Federal Official Praises Detroit PD for Using Rescue Plan Act to Curb Crime
By Julia Cardi
Source The Detroit News
The White House's top domestic policy official touted Detroit's Police Department as a national model in using American Rescue Plan Act funds on tools to reduce crime, and city leaders say the investments contributed to a decrease in violent crime.
Domestic Policy Advisor Neera Tanden visited police headquarters Wednesday to see a helicopter and scout cars purchased by the department, as well as its Real Time Crime Center.
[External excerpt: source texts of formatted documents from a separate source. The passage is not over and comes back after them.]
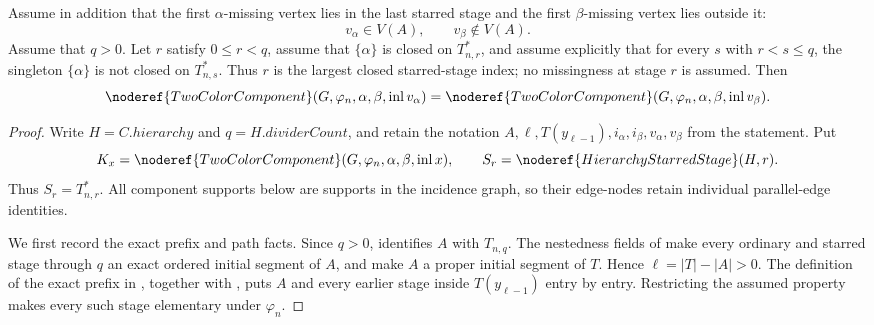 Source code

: \begin{lemma}
Assume in addition that the first $\alpha$-missing vertex lies in the
last starred stage and the first $\beta$-missing vertex lies outside it:
\[
        v_\alpha\in V(A),\qquad v_\beta\notin V(A).
\]
Assume that $q>0$.  Let $r$ satisfy $0\leq r<q$, assume that
$\{\alpha\}$ is closed on $T_{n,r}^{*}$, and assume explicitly that
for every $s$ with $r<s\leq q$, the singleton $\{\alpha\}$ is not
closed on $T_{n,s}^{*}$.  Thus $r$ is the largest closed starred-stage
index; no missingness at stage $r$ is assumed.  Then
\[
 \noderef{TwoColorComponent}(G,\varphi_n,\alpha,\beta,
       \operatorname{inl}v_\alpha)
 =
 \noderef{TwoColorComponent}(G,\varphi_n,\alpha,\beta,
       \operatorname{inl}v_\beta).
\]
\end{lemma}
\begin{proof}
Write $H=C.\mathit{hierarchy}$ and $q=H.\mathit{dividerCount}$, and
retain the notation $A,\ell,T(y_{\ell-1}),i_\alpha,i_\beta,
v_\alpha,v_\beta$ from the statement.  Put
\[
 K_x=\noderef{TwoColorComponent}
       (G,\varphi_n,\alpha,\beta,\operatorname{inl}x),
 \qquad S_r=\noderef{HierarchyStarredStage}(H,r).
\]
Thus $S_r=T_{n,r}^{*}$.  All component supports below are supports in
the incidence graph, so their edge-nodes retain individual parallel-edge
identities.

We first record the exact prefix and path facts.  Since $q>0$,
 identifies $A$ with $T_{n,q}$.
The nestedness fields of  make every
ordinary and starred stage through $q$ an exact ordered initial segment
of $A$, and make $A$ a proper initial segment of $T$.  Hence
$\ell=|T|-|A|>0$.  The definition of the exact prefix in
, together with
, puts $A$ and every earlier stage
inside $T(y_{\ell-1})$ entry by entry.  Restricting the assumed
 property makes every such stage
elementary under $\varphi_n$.


\end{proof}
During a tour of the equipment with Tanden, Chief James White said the vehicles are used by the department's code enforcement team and civilian employees who respond to low-level, "quality of life"-focused calls for service and have the ability to write some citations.
The Real Time Crime Center allows the department to monitor live intelligence such as information from ShotSpotter, a gunshot detection system used in some areas of Detroit, and surveillance footage from Project Green Light, which is a partnership with private businesses and residential building owners.
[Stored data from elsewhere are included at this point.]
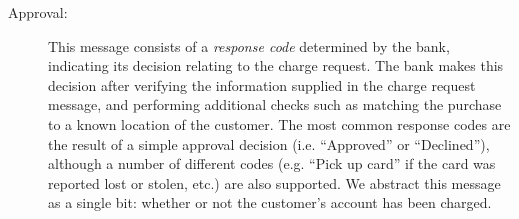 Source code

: \begin{description}
\item[Approval:]
This message consists of a \emph{response code} determined by the bank, indicating its decision relating to the charge request.
The bank makes this decision after verifying the information supplied in the charge request message, and performing additional checks such as matching the purchase to a known location of the customer.
The most common response codes are the result of a simple approval decision (i.e. ``Approved'' or ``Declined''),
although a number of different codes (e.g. ``Pick up card'' if the card was reported lost or stolen, etc.) are also supported.
We abstract this message as a single bit: whether or not the customer's account has been charged.

\end{description}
"Detroit has really led the way in effectively using those dollars," Tanden said during a press briefing Wednesday. She said the Real Time Crime Center is "doing really cutting edge work ... to ensure that the DPD has the best-trained police force in the country."
Detroit has spent about $28.2 million of the $48.8 million in ARPA funds it received for public safety, according to a dashboard on the city's website.
Mayor Mike Duggan said during the press conference that in 2023 the city had its lowest recorded number of homicides, 252, since 1966.
He pointed to the use of newly installed cameras on freeways to capture drive-by shootings when perpetrators committed shootings out of reach of city surveillance cameras. Duggan also said the Police Department has begun using its helicopter to track and stop illegal racing as an alternative to dangerous high-speed chases to apprehend drivers. Drag racing and "drifting" declined markedly from two summers ago as a result, he said.
"This last summer, you saw very little. We change behavior by tactics," Duggan said.
Metrics that serve as indicators of crime, however, tend to be inexact measures of actual crimes. Sources of data such as calls for service, arrests and police reports are influenced by a variety of factors other than the actual numbers of crimes committed, such as policing resources, priorities and willingness to report crime.
White said the department looks at "a little bit of all of it" to understand what appears to be happening with crime.
"We know that if we use the data to tell us where we need to be at a particular time, we have a higher degree of success that allows us to get deployment in place that could potentially change behavior," White said. "We don't have to make the arrest, but we look at the data daily."